Herr Lenz, passt Brechts Diktum „Die Mühen der Gebirge liegen hinter uns. Vor uns liegen die Mühen der Ebene” auch aufs Thema „Digitalisierung“?
Daniel Lenz: Ganz richtig. Die Verlage haben ihre Hausaufgaben gemacht, um im ersten Schritt Prozesse aufzusetzen, mit denen sie ihre Printprodukte auch digital anbieten. Die E-Book-Produktion ist Routine geworden. Bei den Presseverlagen gibt es seit Jahren Digitalabos. Vielen Angeboten sind aber ganz klar noch Ableitungen von Print und keine genuin digitalen Angebote – es gibt wenige Produkte, die auch die Stärken des Mediums ausnutzen. Diesen, für uns entscheidenden Schritt sind viele Verlage noch nicht gegangen.
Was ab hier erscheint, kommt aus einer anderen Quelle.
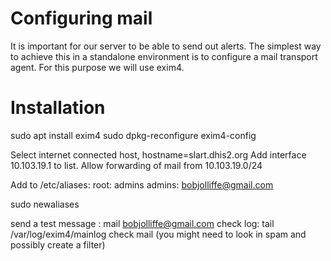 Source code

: # Configuring mail

It is important for our server to be able to send out alerts.  The simplest way to achieve this in a standalone environment is to configure a mail transport agent.  For this purpose we will use exim4.

# Installation
sudo apt install exim4
sudo dpkg-reconfigure exim4-config

Select internet connected host, hostname=slart.dhis2.org
Add interface 10.103.19.1 to list.
Allow forwarding of mail from 10.103.19.0/24

Add to /etc/aliases:
root: admins
admins: bobjolliffe@gmail.com

sudo newaliases

send a test message :  mail bobjolliffe@gmail.com
check log: tail /var/log/exim4/mainlog
check mail (you might need to look in spam and possibly create a filter)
Wie schätzen Sie Innovationsgrad und –klima in der Buch- und Medienbranche aktuell ein?
Lenz: Bei den Buchverlagen sehen wir teilweise eine Trägheit bei den Innovationen – vielleicht auch, weil es zwischenzeitlich eine Flaute im E-Book-Geschäft gab. Ihr Motto ist: Print funktioniert noch zu großen Teilen und ist die sichere Bank – und das Digitale ist ein kleines Zusatzgeschäft. Das ist aber der falsche Ansatz.
Warum?
Lenz: Weil diese Haltung heute funktioniert, morgen aber nicht mehr. Die Studie von Börsenverein und GfK zeigt eindeutig, dass es einen massiven Käufer- und Leserschwund gibt, gerade bei jüngeren Menschen, bei denen Print eben nicht mehr so attraktiv ist. Die Zahlen des Pressegrosso sind für Zeitschriftenverlage auch alarmierend. Wenn es nicht gelingt, für diese wegbrechenden Kunden neue Angebote – und das müssen zwingend auch digitale sein – zu schaffen, ist die Verlagsbranche morgen oder spätestens übermorgen eine Krisenbranche. Vor diesem Hintergrund haben wir auch den digital publishing award entworfen…
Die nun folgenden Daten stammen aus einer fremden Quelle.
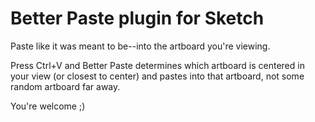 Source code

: # Better Paste plugin for Sketch
Paste like it was meant to be--into the artboard you're viewing.

Press Ctrl+V and Better Paste determines which artboard is centered 
in your view (or closest to center) and pastes into that artboard, 
not some random artboard far away.

You're welcome ;)
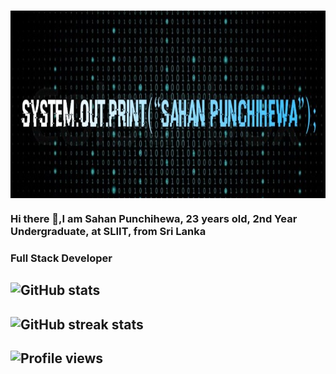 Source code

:<h1 align= "center">
   <img src="https://github.com/SahanPunchihewa/SahanPunchihewa/blob/main/Sahannewedit1.jpg" width = "750px" height = "300px" align = "center"/>
</h1>

### Hi there 👋,I am Sahan Punchihewa, 23 years old, 2nd Year Undergraduate, at SLIIT, from Sri Lanka 
### Full Stack Developer

## ![GitHub stats](https://github-readme-stats.vercel.app/api?username=SahanPunchihewa&show_icons=true)  

## ![GitHub streak stats](https://github-readme-streak-stats.herokuapp.com/?user=SahanPunchihewa)  

## ![Profile views](https://gpvc.arturio.dev/SahanPunchihewa)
… als Nachfolger des 2014 gestarteten Deutschen eBook Award. Warum der neue Ansatz?
Vedat Demirdöven: Der Deutsche eBook Award ist zu einer Zeit gegründet worden, als die eBook-Produktion noch nicht bei allen Verlagen Routine war. Wir wollten mit dem Preis best practices hervorheben, um die Verlage zu animieren, schönere, attraktivere digitale Bücher zu entwerfen. Die eBooks von heute sind rein handwerklich meist gut gemacht. Hier sind wenige neue Innovationen zu sehen, vielleicht auch nicht so dringend nötig. Um junge Menschen heute mit Inhalten zu erreichen, sollten Verlage über das Epub- oder Kindle-Format hinausdenken. Ein Wattpad beispielsweise hätte ganz dringend von der Verlagsbranche erfunden werden müssen.
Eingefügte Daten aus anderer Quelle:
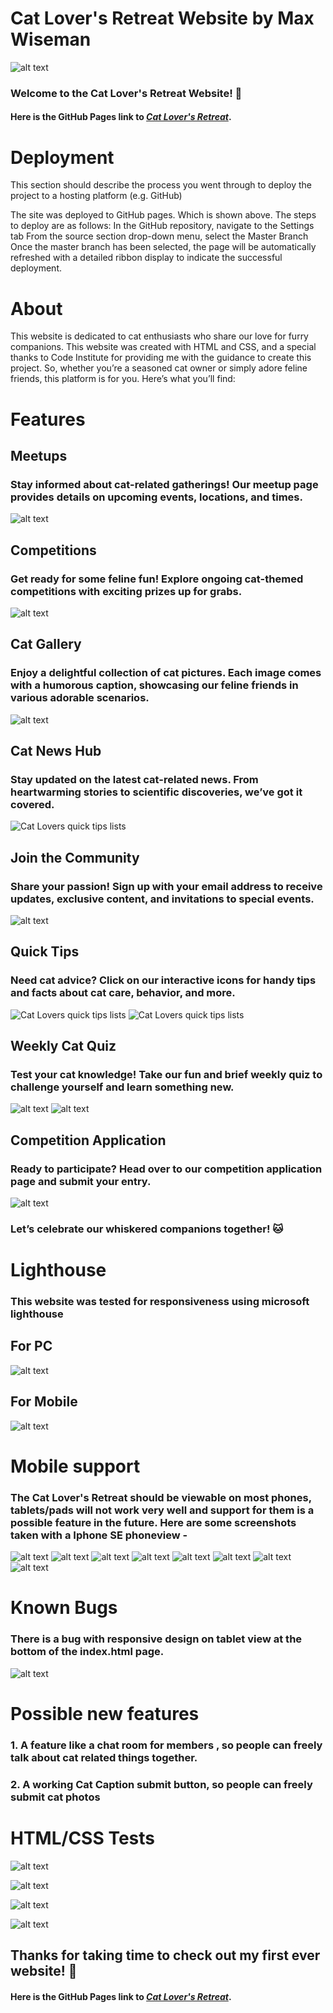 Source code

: # Cat Lover's Retreat Website by Max Wiseman

![alt text](assets/images/editedcatcoder.png)

### Welcome to the Cat Lover's Retreat Website! 🐾

#### Here is the GitHub Pages link to *[Cat Lover's Retreat](https://maxbwiseman.github.io/CatFanWebsite--MaxW/)*.

# Deployment

This section should describe the process you went through to deploy the project to a hosting platform (e.g. GitHub)

The site was deployed to GitHub pages. Which is shown above. The steps to deploy are as follows:
In the GitHub repository, navigate to the Settings tab
From the source section drop-down menu, select the Master Branch
Once the master branch has been selected, the page will be automatically refreshed with a detailed ribbon display to indicate the successful deployment.

# About
This website is dedicated to cat enthusiasts who share our love for furry companions. This website was created with HTML and CSS, and a special thanks to Code Institute for providing me with the guidance to create this project. So, whether you’re a seasoned cat owner or simply adore feline friends, this platform is for you. Here’s what you’ll find:


# Features

## Meetups
### Stay informed about cat-related gatherings! Our meetup page provides details on upcoming events, locations, and times.
![alt text](assets/images/catmeetupspic.png)
## Competitions
### Get ready for some feline fun! Explore ongoing cat-themed competitions with exciting prizes up for grabs.
![alt text](assets/images/catcompic.png)
## Cat Gallery
### Enjoy a delightful collection of cat pictures. Each image comes with a humorous caption, showcasing our feline friends in various adorable scenarios.
![alt text](assets/images/catgallerypic.png)
## Cat News Hub
### Stay updated on the latest cat-related news. From heartwarming stories to scientific discoveries, we’ve got it covered.
![Cat Lovers quick tips lists](assets/images/catnews.png)
## Join the Community
### Share your passion! Sign up with your email address to receive updates, exclusive content, and invitations to special events.
![alt text](assets/images/joincommunity.png)
## Quick Tips
### Need cat advice? Click on our interactive icons for handy tips and facts about cat care, behavior, and more.
![Cat Lovers quick tips lists](assets/images/catclubpic2.png)
![Cat Lovers quick tips lists](assets/images/editedquicktips.png)
## Weekly Cat Quiz
### Test your cat knowledge! Take our fun and brief weekly quiz to challenge yourself and learn something new.
![alt text](assets/images/catquizpic1.png)
![alt text](assets/images/catquizpic2.png)
## Competition Application
### Ready to participate? Head over to our competition application page and submit your entry.
![alt text](assets/images/compform.png)

### Let’s celebrate our whiskered companions together! 🐱




# Lighthouse

### This website was tested for responsiveness using microsoft lighthouse

## For PC

![alt text](assets/images/catclublighthouse.png)

## For Mobile

![alt text](assets/images/catclubmobilelighthouse.png)


# Mobile support

### The Cat Lover's Retreat should be viewable on most phones, tablets/pads will not work very well and support for them is a possible feature in the future. Here are some screenshots taken with a Iphone SE phoneview - 

![alt text](assets/images/ccmobile1.png)
![alt text](assets/images/ccmobile2.png)
![alt text](assets/images/ssmobile3.png)
![alt text](assets/images/ssmobile4.png)
![alt text](assets/images/ssmobile5.png)
![alt text](assets/images/ssmobile6.png)
![alt text](assets/images/ssmobile7.png)
![alt text](assets/images/ssmobile8.png)


# Known Bugs
### There is a bug with responsive design on tablet view at the bottom of the index.html page. 
![alt text](assets/images/knownbug.png)


# Possible new features

### 1. A feature like a chat room for members , so people can freely talk about cat related things together.
### 2. A working Cat Caption submit button, so people can freely submit cat photos


# HTML/CSS Tests

![alt text](assets/images/indexhtmltest.png)

![alt text](assets/images/htmlcheckquestionair.png)

![alt text](assets/images/htmlcheckmeetups.png)

![alt text](assets/images/cssvalidator.png)




## Thanks for taking time to check out my first ever website! 🐾

#### Here is the GitHub Pages link to *[Cat Lover's Retreat](https://maxbwiseman.github.io/CatFanWebsite--MaxW/)*.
Der Zuschnitt des Preises hat sich stark verändert; die inhaltlichen Kategorien wie Fiction, Nonfiction oder Kinder- und Jugendbuch, wie man sie auch von anderen Designpreisen kennt, wurden aufgelöst. Können Sie uns die Beweggründe erklären?
Demirdöven: Wenn wir über das reine Buchformat hinausdenken, passen nicht mehr die alten, genrebezogenen Kategorien. Wir möchten grundsätzliche digitale Innovationen von Verlagen honorieren – und der Branche so Mut machen, diesen Weg selbstbewusst zu beschreiten. Denn es gibt nach wie vor hervorragende Innovationen von Verlagen.
Der Deutsche eBook Award, so verdienstvoll seine Gründung war, schwächelte zuletzt ein wenig. Ist die Ausweitung der Bandbreite des neuen Preises – nominiert werden können jetzt etwa auch innovative Technologien und Prozesse oder Akteure auch außerhalb der engeren Branchengrenzen – der Königsweg?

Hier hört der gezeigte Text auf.